A color of light can be described by its frequency or its wavelength, just like radio or TV waves. And there are indeed colors of light beyond red (infrared) and below violet (ultraviolet). Infrared light can be felt by humans as heat in a heating lamp.

Some animals are capable of seeing the light that the human eye is not capable of seeing. Some snakes can see quite well in the infrared, and other animals can see well in the ultraviolet spectrum.

When ultraviolet light (which is not visible to the human eye) shines on certain things, light which
is indeed visible to the human eye is emitted. Sometimes quite brightly. This process is known as fluorescence.

The ultraviolet light that is easy and cheap to make is know as long wave (LW), or roughly 368 nm. This is what I call “plain old hippie black light.” These lights are readily available at a very reasonable cost. Certain minerals do indeed fluoresce quite well when illuminated by long wave UV light, for example many rubies, some calcites, and the mineral fluorite.

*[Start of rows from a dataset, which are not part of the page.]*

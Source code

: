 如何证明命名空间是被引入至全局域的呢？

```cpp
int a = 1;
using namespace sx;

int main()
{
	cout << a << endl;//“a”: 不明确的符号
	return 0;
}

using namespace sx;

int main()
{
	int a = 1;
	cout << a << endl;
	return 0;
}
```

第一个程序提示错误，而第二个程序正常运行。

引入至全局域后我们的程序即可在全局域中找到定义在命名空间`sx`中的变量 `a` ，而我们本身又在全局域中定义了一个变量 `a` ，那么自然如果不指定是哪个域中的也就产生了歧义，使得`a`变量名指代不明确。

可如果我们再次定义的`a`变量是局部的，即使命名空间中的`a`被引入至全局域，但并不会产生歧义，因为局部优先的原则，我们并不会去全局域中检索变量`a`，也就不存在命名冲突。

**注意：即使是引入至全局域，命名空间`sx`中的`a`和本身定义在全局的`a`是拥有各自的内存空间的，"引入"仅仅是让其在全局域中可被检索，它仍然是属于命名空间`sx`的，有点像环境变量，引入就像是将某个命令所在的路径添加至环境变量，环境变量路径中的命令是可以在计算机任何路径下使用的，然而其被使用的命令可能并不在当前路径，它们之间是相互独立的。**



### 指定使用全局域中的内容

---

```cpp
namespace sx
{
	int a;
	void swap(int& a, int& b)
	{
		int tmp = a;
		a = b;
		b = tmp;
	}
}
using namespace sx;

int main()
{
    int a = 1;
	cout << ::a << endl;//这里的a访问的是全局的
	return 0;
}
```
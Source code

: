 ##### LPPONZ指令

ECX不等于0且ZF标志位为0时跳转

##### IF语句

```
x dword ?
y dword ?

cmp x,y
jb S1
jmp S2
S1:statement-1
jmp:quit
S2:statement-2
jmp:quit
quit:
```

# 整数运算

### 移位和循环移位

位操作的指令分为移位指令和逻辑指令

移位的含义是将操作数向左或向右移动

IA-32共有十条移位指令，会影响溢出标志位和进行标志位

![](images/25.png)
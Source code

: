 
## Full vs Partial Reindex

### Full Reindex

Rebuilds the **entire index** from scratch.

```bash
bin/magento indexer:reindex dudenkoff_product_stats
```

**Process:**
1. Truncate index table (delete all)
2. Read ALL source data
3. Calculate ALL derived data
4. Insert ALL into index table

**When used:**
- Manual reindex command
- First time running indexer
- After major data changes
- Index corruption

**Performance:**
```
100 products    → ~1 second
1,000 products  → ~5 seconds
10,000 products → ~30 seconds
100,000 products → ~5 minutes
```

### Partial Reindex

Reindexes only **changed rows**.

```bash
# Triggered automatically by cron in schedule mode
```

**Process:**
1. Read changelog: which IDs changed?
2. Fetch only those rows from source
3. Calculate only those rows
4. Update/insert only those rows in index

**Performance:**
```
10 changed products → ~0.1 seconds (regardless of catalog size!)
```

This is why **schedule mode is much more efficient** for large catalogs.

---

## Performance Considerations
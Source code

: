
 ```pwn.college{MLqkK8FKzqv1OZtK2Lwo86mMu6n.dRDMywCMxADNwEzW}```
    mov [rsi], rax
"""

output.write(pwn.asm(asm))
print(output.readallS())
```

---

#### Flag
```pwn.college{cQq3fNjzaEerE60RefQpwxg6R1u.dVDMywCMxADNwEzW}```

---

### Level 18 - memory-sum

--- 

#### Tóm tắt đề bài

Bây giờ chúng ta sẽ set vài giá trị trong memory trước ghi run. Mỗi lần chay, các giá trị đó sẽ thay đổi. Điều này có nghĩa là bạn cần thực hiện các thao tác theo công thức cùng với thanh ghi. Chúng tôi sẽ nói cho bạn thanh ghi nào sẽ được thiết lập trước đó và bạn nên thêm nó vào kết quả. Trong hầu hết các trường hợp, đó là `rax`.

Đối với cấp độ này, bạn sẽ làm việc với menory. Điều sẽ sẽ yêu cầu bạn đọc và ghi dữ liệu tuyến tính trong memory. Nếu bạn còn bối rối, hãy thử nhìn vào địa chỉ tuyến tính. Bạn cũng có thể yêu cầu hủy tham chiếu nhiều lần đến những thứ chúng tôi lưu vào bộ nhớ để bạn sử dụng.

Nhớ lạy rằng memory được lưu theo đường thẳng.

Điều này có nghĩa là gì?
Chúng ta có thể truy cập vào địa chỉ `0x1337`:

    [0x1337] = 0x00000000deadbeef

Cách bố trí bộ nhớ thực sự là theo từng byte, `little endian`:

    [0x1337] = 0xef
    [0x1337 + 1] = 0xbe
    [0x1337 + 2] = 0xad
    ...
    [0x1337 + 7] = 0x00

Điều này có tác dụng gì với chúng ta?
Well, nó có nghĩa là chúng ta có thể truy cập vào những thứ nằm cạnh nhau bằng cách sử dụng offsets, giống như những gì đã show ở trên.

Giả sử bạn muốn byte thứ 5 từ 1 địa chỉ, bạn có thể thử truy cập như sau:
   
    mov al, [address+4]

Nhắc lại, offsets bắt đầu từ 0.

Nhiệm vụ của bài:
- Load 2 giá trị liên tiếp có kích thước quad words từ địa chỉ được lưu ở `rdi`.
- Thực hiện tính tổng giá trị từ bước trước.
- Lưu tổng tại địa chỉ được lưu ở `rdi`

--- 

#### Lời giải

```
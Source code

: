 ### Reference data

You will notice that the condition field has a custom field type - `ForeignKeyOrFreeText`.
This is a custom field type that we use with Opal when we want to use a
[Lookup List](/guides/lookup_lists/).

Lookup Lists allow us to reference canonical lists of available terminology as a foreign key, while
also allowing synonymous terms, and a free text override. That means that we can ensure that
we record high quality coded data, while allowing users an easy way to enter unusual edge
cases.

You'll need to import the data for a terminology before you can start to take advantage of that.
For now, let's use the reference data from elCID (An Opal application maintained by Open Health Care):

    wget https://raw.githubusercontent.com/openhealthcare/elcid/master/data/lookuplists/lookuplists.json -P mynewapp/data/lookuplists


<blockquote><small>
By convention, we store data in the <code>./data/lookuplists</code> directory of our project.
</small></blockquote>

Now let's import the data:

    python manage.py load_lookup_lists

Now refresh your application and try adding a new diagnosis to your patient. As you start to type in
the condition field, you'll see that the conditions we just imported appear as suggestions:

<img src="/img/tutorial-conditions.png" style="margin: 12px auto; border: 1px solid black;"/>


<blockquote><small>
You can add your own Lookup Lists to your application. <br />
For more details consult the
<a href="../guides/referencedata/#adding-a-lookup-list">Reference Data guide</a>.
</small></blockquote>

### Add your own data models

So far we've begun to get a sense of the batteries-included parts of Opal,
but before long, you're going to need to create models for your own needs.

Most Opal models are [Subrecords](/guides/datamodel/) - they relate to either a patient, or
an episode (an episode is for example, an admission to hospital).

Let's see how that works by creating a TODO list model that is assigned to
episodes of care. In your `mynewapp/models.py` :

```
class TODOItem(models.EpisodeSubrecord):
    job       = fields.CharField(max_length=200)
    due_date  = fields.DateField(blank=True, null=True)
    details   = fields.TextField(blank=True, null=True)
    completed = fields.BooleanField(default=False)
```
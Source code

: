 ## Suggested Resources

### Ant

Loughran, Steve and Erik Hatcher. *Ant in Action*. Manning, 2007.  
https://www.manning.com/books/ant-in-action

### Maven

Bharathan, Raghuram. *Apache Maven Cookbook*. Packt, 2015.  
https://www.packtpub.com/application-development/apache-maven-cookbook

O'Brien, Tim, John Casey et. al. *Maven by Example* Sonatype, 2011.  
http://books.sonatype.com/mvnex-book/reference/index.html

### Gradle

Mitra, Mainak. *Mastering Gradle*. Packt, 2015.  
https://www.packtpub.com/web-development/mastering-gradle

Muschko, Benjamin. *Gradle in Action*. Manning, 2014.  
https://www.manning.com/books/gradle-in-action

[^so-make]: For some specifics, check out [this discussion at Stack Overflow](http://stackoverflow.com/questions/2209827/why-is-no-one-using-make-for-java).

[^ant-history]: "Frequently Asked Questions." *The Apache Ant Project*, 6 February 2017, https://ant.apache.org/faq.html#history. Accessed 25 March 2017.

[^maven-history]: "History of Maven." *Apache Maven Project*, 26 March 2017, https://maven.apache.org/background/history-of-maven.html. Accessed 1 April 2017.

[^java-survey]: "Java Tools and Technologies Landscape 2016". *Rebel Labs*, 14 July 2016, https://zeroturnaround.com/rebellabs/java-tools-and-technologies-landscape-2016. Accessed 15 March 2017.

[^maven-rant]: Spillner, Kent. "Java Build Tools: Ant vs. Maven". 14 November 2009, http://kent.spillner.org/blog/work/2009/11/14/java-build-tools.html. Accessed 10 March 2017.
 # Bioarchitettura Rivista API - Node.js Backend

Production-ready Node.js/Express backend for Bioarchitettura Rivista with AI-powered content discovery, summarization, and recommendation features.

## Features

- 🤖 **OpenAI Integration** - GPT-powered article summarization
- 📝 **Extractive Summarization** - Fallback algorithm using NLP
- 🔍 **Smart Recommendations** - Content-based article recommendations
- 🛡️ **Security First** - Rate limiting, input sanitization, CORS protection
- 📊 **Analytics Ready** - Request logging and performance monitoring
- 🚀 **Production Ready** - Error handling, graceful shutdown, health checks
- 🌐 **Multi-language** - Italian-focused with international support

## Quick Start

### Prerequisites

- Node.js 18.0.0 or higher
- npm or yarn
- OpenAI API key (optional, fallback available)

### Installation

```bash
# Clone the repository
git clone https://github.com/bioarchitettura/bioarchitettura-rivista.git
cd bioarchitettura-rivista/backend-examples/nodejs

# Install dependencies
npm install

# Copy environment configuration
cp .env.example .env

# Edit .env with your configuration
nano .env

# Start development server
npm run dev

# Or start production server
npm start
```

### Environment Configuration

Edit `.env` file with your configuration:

A much more expensive and difficult light to make is called shortwave UV (SW). It has a wavelength of 254 nm. Many more minerals fluoresce well under shortwave UV light than under long wave UV light.

More recently people have begun using medium wave (MW) lights which have a wavelength of approximately 312 nm. It is interesting to see that some minerals which do not fluoresce at all, or not very well at all, when illuminated either by SW or LW UV light do indeed fluoresce very brightly when illuminated by medium wave ultraviolet light.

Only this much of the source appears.